I volunteered for years in Columbus (and for one summer in Claremont, California ages ago) at the Radio Reading Service for the Blind. These services, found all over the world, make print publications accessible to the blind & print handicapped by having them read on a dedicated radio channel. However funded, they rely heavily on volunteers to get the reading done. Occasionally, there are shows that are more than dry recitations of articles from the daily papers, magazines like TV Guide, Time and Playboy (just the articles) which will have guests, call-ins from listeners or a rogue host incapable of walking the charter's straight & narrow. (nolo contendere)
By chance, I heard about the local service within a week of my arrival in OZ and signed up for training. I have to admit that I was rather dismayed to see how rigid the guidelines for readers were and to the apparent extremes volunteers took those. Well, it wasn't too many more months longer when I had my own show, "What's On Where"-- your radio guide to what is happening in and around Perth that is fun and affordable. At first, I would read event announcements from whatever freebie publications I could get my hands on. It sounded mechanical and geocentric to where I lived. Nuts. This show needed diversity in its offerings, a wider geographic outreach, a more efficient collection of material and a free rein at the mike.
Enter Cowgirl Hilary.
I insisted that WOW needed its own station-based email, printed up business cards (on their color printer) and then started spreading the word like manure.
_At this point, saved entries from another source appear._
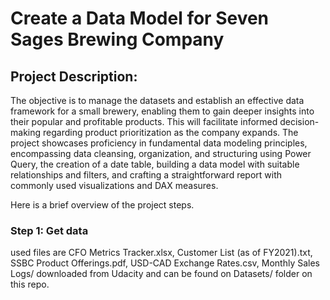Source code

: # Create a Data Model for Seven Sages Brewing Company

## Project Description:
The objective is to manage the datasets and establish an effective data framework for a small brewery, enabling them to gain deeper insights into their popular and profitable products. This will facilitate informed decision-making regarding product prioritization as the company expands. The project showcases proficiency in fundamental data modeling principles, encompassing data cleansing, organization, and structuring using Power Query, the creation of a date table, building a data model with suitable relationships and filters, and crafting a straightforward report with commonly used visualizations and DAX measures.<br>

Here is a brief overview of the project steps.

### Step 1: Get data
used files are CFO Metrics Tracker.xlsx, Customer List (as of FY2021).txt, SSBC Product Offerings.pdf, USD-CAD Exchange Rates.csv, Monthly Sales Logs/ downloaded from Udacity and can be found on Datasets/ folder on this repo.


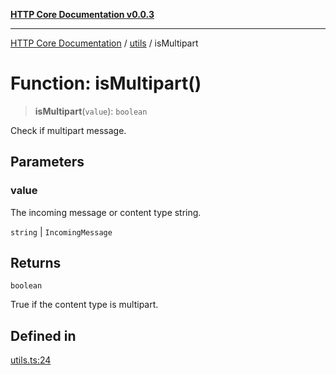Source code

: [**HTTP Core Documentation v0.0.3**](../../README.md)

***

[HTTP Core Documentation](../../modules.md) / [utils](../README.md) / isMultipart

# Function: isMultipart()

> **isMultipart**(`value`): `boolean`

Check if multipart message.

## Parameters

### value

The incoming message or content type string.

`string` | `IncomingMessage`

## Returns

`boolean`

True if the content type is multipart.

## Defined in

[utils.ts:24](https://github.com/stonemjs/http-core/blob/33a82b77e98ade423889148c13f25ccd40b75c8a/src/utils.ts#L24)

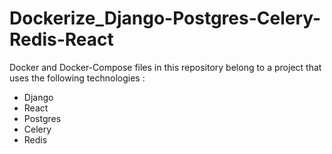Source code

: # Dockerize_Django-Postgres-Celery-Redis-React
Docker and Docker-Compose files in this repository belong to a project that uses the following technologies :

- Django
- React
- Postgres
- Celery
- Redis
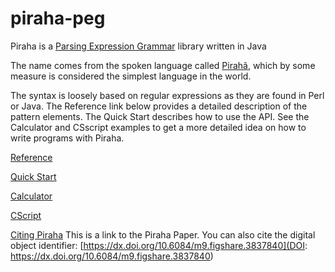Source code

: # piraha-peg
Piraha is a [Parsing Expression Grammar](https://en.wikipedia.org/wiki/Parsing_expression_grammar) library written in Java

The name comes from the spoken language called [Pirahã](https://en.wikipedia.org/wiki/Pirah%C3%A3_language), which by some measure is
considered the simplest language in the world.

The syntax is loosely based on regular expressions as they are found in Perl or Java.
The Reference link below provides a detailed description of the pattern elements. The
Quick Start describes how to use the API. See the Calculator and CSscript examples to
get a more detailed idea on how to write programs with Piraha.

[Reference](https://cdn.rawgit.com/stevenrbrandt/piraha-peg/master/doc/ref.html)

[Quick Start](https://cdn.rawgit.com/stevenrbrandt/piraha-peg/master/doc/QuickStart.html)

[Calculator](https://cdn.rawgit.com/stevenrbrandt/piraha-peg/master/doc/Calculator.html)

[CScript](https://cdn.rawgit.com/stevenrbrandt/piraha-peg/master/doc/CScript.html)

[Citing Piraha](http://ieeexplore.ieee.org/document/5698011/) This is a link to the
Piraha Paper. You can also cite the digital object identifier:
[https://dx.doi.org/10.6084/m9.figshare.3837840](DOI: https://dx.doi.org/10.6084/m9.figshare.3837840)
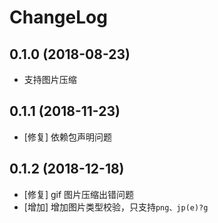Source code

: # ChangeLog

## 0.1.0 (2018-08-23)
* 支持图片压缩

## 0.1.1 (2018-11-23)
* [修复] 依赖包声明问题

## 0.1.2 (2018-12-18)
* [修复] gif 图片压缩出错问题
* [增加] 增加图片类型校验，只支持`png、jp(e)?g`
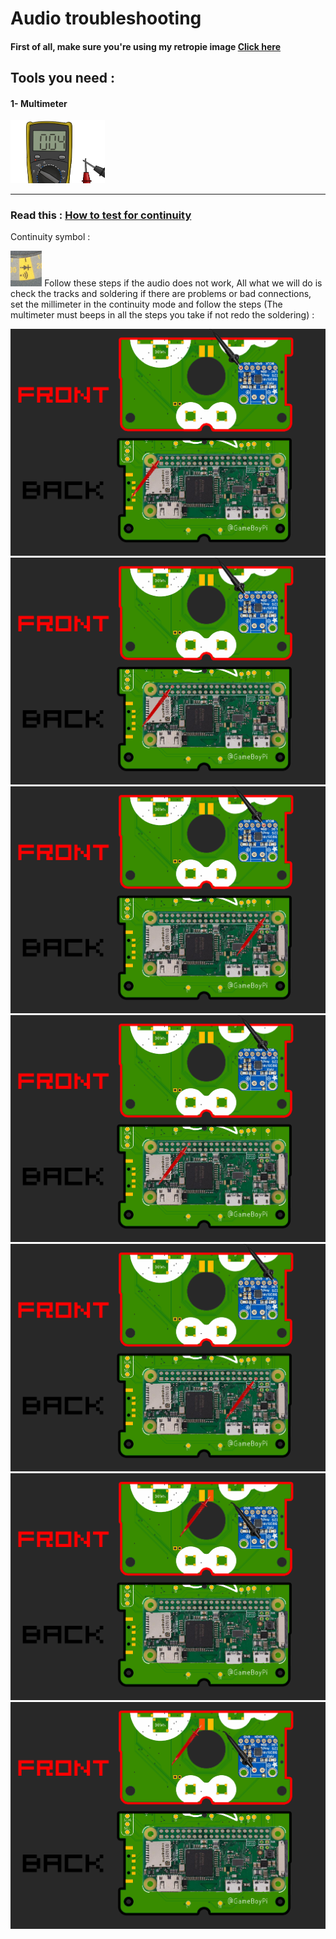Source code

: # Audio troubleshooting
#### First of all, make sure you're using my retropie image [Click here](https://github.com/Gameboypi/SPW/blob/master/Retropie%20image/README.md)
## Tools you need : 
#### 1- Multimeter 
<img src="/Screen%20troubleshooting/Multimeter.jpg" width="30%">

-----

### Read this : [How to test for continuity](https://www.fluke.com/en-us/learn/best-practices/test-tools-basics/digital-multimeters/how-to-test-for-continuity-with-a-digital-multimeter)
Continuity symbol :

<img src="/Screen%20troubleshooting/continuity_mod.jpg" width="10%">
Follow these steps if the audio does not work, All what we will do is check the tracks and soldering if there are problems or bad connections, 
set the millimeter in the continuity mode and follow the steps (The multimeter must beeps in all the steps you take if not redo the soldering) :

![](1.jpg)
![](2.jpg)
![](3.jpg)
![](4.jpg)
![](5.jpg)
![](6.jpg)
![](7.jpg)



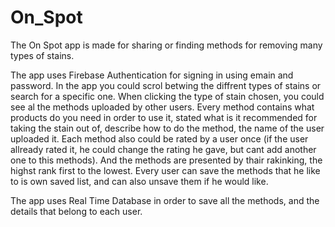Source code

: # On_Spot

The On Spot app is made for sharing or finding methods for removing many types of stains.

The app uses Firebase Authentication for signing in using emain and password.
In the app you could scrol betwing the diffrent types of stains or search for a specific one.
When clicking the type of stain chosen, you could see al the methods uploaded by other users.
Every method contains what products do you need in order to use it, stated what is it recommended for taking the stain out of, describe how to do the method, the name of the user uploaded it.
Each method also could be rated by a user once (if the user allready rated it,  he could change the rating he gave, but cant add another one to this methods).
And the methods are presented by thair rakinking, the highst rank first to the lowest.
Every user can save the methods that he like to is own saved list, and can also unsave them if he would like.

The app uses Real Time Database in order to save all the methods, and the details that belong to each user.
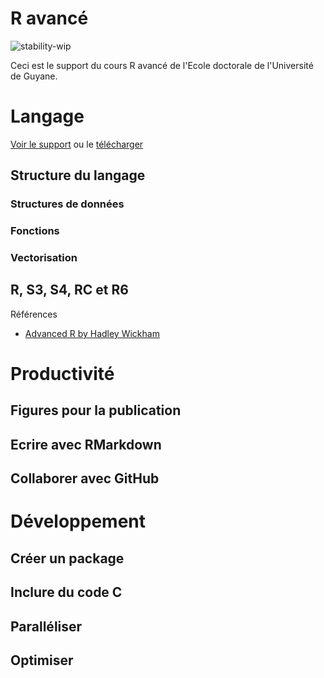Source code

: # R avancé

![stability-wip](https://img.shields.io/badge/stability-work_in_progress-lightgrey.svg)

Ceci est le support du cours R avancé de l'Ecole doctorale de l'Université de Guyane.

# Langage

[Voir le support](https://EricMarcon.github.io/Cours-R-avance/Langage.html) ou le [télécharger](https://EricMarcon.github.io/Cours-R-avance/Langage.pdf)

## Structure du langage

### Structures de données

### Fonctions

### Vectorisation


## R, S3, S4, RC et R6

Références
- [Advanced R by Hadley Wickham](http://adv-r.had.co.nz/OO-essentials.html)



# Productivité

## Figures pour la publication

## Ecrire avec RMarkdown

## Collaborer avec GitHub



# Développement

## Créer un package

## Inclure du code C

## Paralléliser

## Optimiser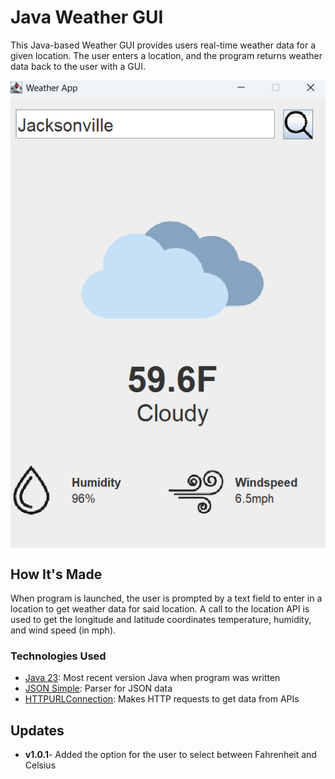 <h1>Java Weather GUI</h1>
<p>This Java-based Weather GUI provides users real-time weather data for a given location. The user enters a location, and the program returns weather data back to the user with a GUI. </p>
<p align="center">
  <img src="https://github.com/Pearceton/WeatherGUI/blob/master/WeatherGUIScreenshot.png" align="center">
</p>
<h2>How It's Made</h2>
  <p>When program is launched, the user is prompted by a text field to enter in a location to get weather data for said location. A call to the location API is used to get the longitude and latitude coordinates
  temperature, humidity, and wind speed (in mph).</p>
<h3>Technologies Used</h3>
<ul>
  <li><a href="https://openjdk.org/projects/jdk/23/">Java 23</a>: Most recent version Java when program was written</li>
  <li><a href="https://code.google.com/archive/p/json-simple/">JSON Simple</a>: Parser for JSON data</li>
  <li><a href="https://docs.oracle.com/javase/8/docs/api/java/net/HttpURLConnection.html">HTTPURLConnection</a>: Makes HTTP requests to get data from APIs</li>
</ul>
<h2>Updates</h2>
<ul>
  <li><strong>v1.0.1</strong>- Added the option for the user to select between Fahrenheit and Celsius</li>
</ul>
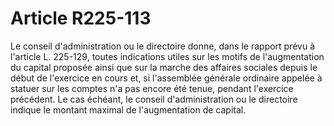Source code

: # Article R225-113

Le conseil d'administration ou le directoire donne, dans le rapport prévu à l'article L. 225-129, toutes indications utiles sur les motifs de l'augmentation du capital proposée ainsi que sur la marche des affaires sociales depuis le début de l'exercice en cours et, si l'assemblée générale ordinaire appelée à statuer sur les comptes n'a pas encore été tenue, pendant l'exercice précédent. Le cas échéant, le conseil d'administration ou le directoire indique le montant maximal de l'augmentation de capital.
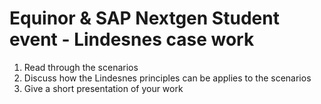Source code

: # Equinor & SAP Nextgen Student event - Lindesnes case work


1. Read through the scenarios 
2. Discuss how the Lindesnes principles can be applies to the scenarios 
3. Give a short presentation of your work 
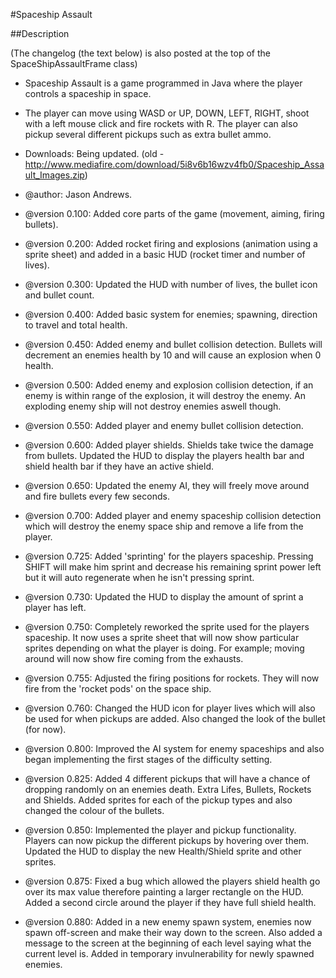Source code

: #Spaceship Assault

##Description



(The changelog (the text below) is also posted at the top of the SpaceShipAssaultFrame class)

 * Spaceship Assault is a game programmed in Java where the player controls a spaceship in space. 
 * The player can move using WASD or UP, DOWN, LEFT, RIGHT, shoot with a left mouse click and fire rockets with R. The player can also pickup several different pickups such as extra bullet ammo.
  
 * Downloads: Being updated. (old - http://www.mediafire.com/download/5i8v6b16wzv4fb0/Spaceship_Assault_Images.zip)
 
 * @author: Jason Andrews.
 * @version 0.100: Added core parts of the game (movement, aiming, firing bullets). 
 * @version 0.200: Added rocket firing and explosions (animation using a sprite sheet) and added in a basic HUD (rocket timer and number of lives).
 * @version 0.300: Updated the HUD with number of lives, the bullet icon and bullet count.
 * @version 0.400: Added basic system for enemies; spawning, direction to travel and total health.
 * @version 0.450: Added enemy and bullet collision detection. Bullets will decrement an enemies health by 10 and will cause an explosion when 0 health.
 * @version 0.500: Added enemy and explosion collision detection, if an enemy is within range of the explosion, it will destroy the enemy. An exploding enemy ship will not destroy enemies aswell though.
 * @version 0.550: Added player and enemy bullet collision detection. 
 * @version 0.600: Added player shields. Shields take twice the damage from bullets. Updated the HUD to display the players health bar and shield health bar if they have an active shield. 
 * @version 0.650: Updated the enemy AI, they will freely move around and fire bullets every few seconds.
 * @version 0.700: Added player and enemy spaceship collision detection which will destroy the enemy space ship and remove a life from the player.
 * @version 0.725: Added 'sprinting' for the players spaceship. Pressing SHIFT will make him sprint and decrease his remaining sprint power left but it will auto regenerate when he isn't pressing sprint.
 * @version 0.730: Updated the HUD to display the amount of sprint a player has left. 
 * @version 0.750: Completely reworked the sprite used for the players spaceship. It now uses a sprite sheet that will now show particular sprites depending on what the player is doing. For example; moving around will now show fire coming from the exhausts.
 * @version 0.755: Adjusted the firing positions for rockets. They will now fire from the 'rocket pods' on the space ship.
 * @version 0.760: Changed the HUD icon for player lives which will also be used for when pickups are added. Also changed the look of the bullet (for now).
 * @version 0.800: Improved the AI system for enemy spaceships and also began implementing the first stages of the difficulty setting.
 * @version 0.825: Added 4 different pickups that will have a chance of dropping randomly on an enemies death. Extra Lifes, Bullets, Rockets and Shields. Added sprites for each of the pickup types and also changed the colour of the bullets.
 * @version 0.850: Implemented the player and pickup functionality. Players can now pickup the different pickups by hovering over them. Updated the HUD to display the new Health/Shield sprite and other sprites.
 * @version 0.875: Fixed a bug which allowed the players shield health go over its max value therefore painting a larger rectangle on the HUD. Added a second circle around the player if they have full shield health.
 * @version 0.880: Added in a new enemy spawn system, enemies now spawn off-screen and make their way down to the screen. Also added a message to the screen at the beginning of each level saying what the current level is. Added in temporary invulnerability for newly spawned enemies. 

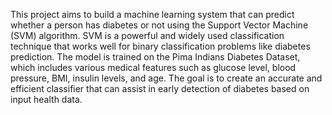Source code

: This project aims to build a machine learning system that can predict whether a person has diabetes or not using the Support Vector Machine (SVM) algorithm. SVM is a powerful and widely used classification technique that works well for binary classification problems like diabetes prediction. The model is trained on the Pima Indians Diabetes Dataset, which includes various medical features such as glucose level, blood pressure, BMI, insulin levels, and age. The goal is to create an accurate and efficient classifier that can assist in early detection of diabetes based on input health data.
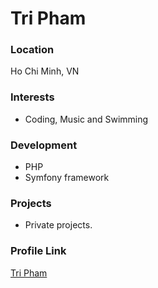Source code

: # Tri Pham

### Location

Ho Chi Minh, VN

### Interests

- Coding, Music and Swimming

### Development

- PHP
- Symfony framework

### Projects

- Private projects.

### Profile Link

[Tri Pham](https://github.com/phamuyentri)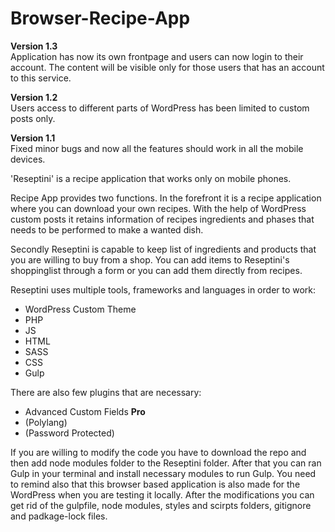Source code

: <h1>Browser-Recipe-App</h1>

<b>Version 1.3</b><br>
Application has now its own frontpage and users can now login to their account. The content will be visible only for those users that has an account to this service.

<b>Version 1.2</b><br>
Users access to different parts of WordPress has been limited to custom posts only.

<b>Version 1.1</b><br>
Fixed minor bugs and now all the features should work in all the mobile devices.


'Reseptini' is a recipe application that works only on mobile phones.

Recipe App provides two functions. In the forefront it is a recipe application where you can download your own recipes. With the help of WordPress custom posts it retains information of recipes ingredients and phases that needs to be performed to make a wanted dish.

Secondly Reseptini is capable to keep list of ingredients and products that you are willing to buy from a shop. You can add items to Reseptini's shoppinglist through a form or you can add them directly from recipes.

Reseptini uses multiple tools, frameworks and languages in order to work:
<ul>
  <li>WordPress Custom Theme</li>
  <li>PHP</li>
  <li>JS</li>
  <li>HTML</li>
  <li>SASS</li>
  <li>CSS</li>
  <li>Gulp</li>
</ul>

There are also few plugins that are necessary:
<ul>
  <li>Advanced Custom Fields <b>Pro</b></li>
  <li>(Polylang)</li>
  <li>(Password Protected)</li>
</ul>

<p>If you are willing to modify the code you have to download the repo and then add node modules folder to the Reseptini folder. After that you can ran Gulp in your terminal and install necessary modules to run Gulp. You need to remind also that this browser based application is also made for the WordPress when you are testing it locally. After the modifications you can get rid of the gulpfile, node modules, styles and scirpts folders, gitignore and padkage-lock files.</p>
I wanted to grow a huge database of sources who would email/snail mail their events to me--rather than me chasing them down or spending countless hours on 582 websites every week. I started electronically managing the info sent as well. And loosened up the delivery on-air. Eventually, I further engaged the listener and venues by offering on-air promotions (read: freebie tickets given away in contests.) Because the concept is new for the show/station, not all tickets get picked up but that's OK because that way I get to go places myself.
Like most other radio reading services, this one is run on volunteer power-so, no I don't get paid for this. But, unlike Voicecorps in Columbus, which requires a special receiver (or is retransmitted in the hospitals or on cable TVs program channel audio) Information Radio is on the AM dial. Anyone and Everyone who has a radio can listen to my show. My on-air delivery is not perfect yet, but I am firmly in the saddle. Yeeee haaaa.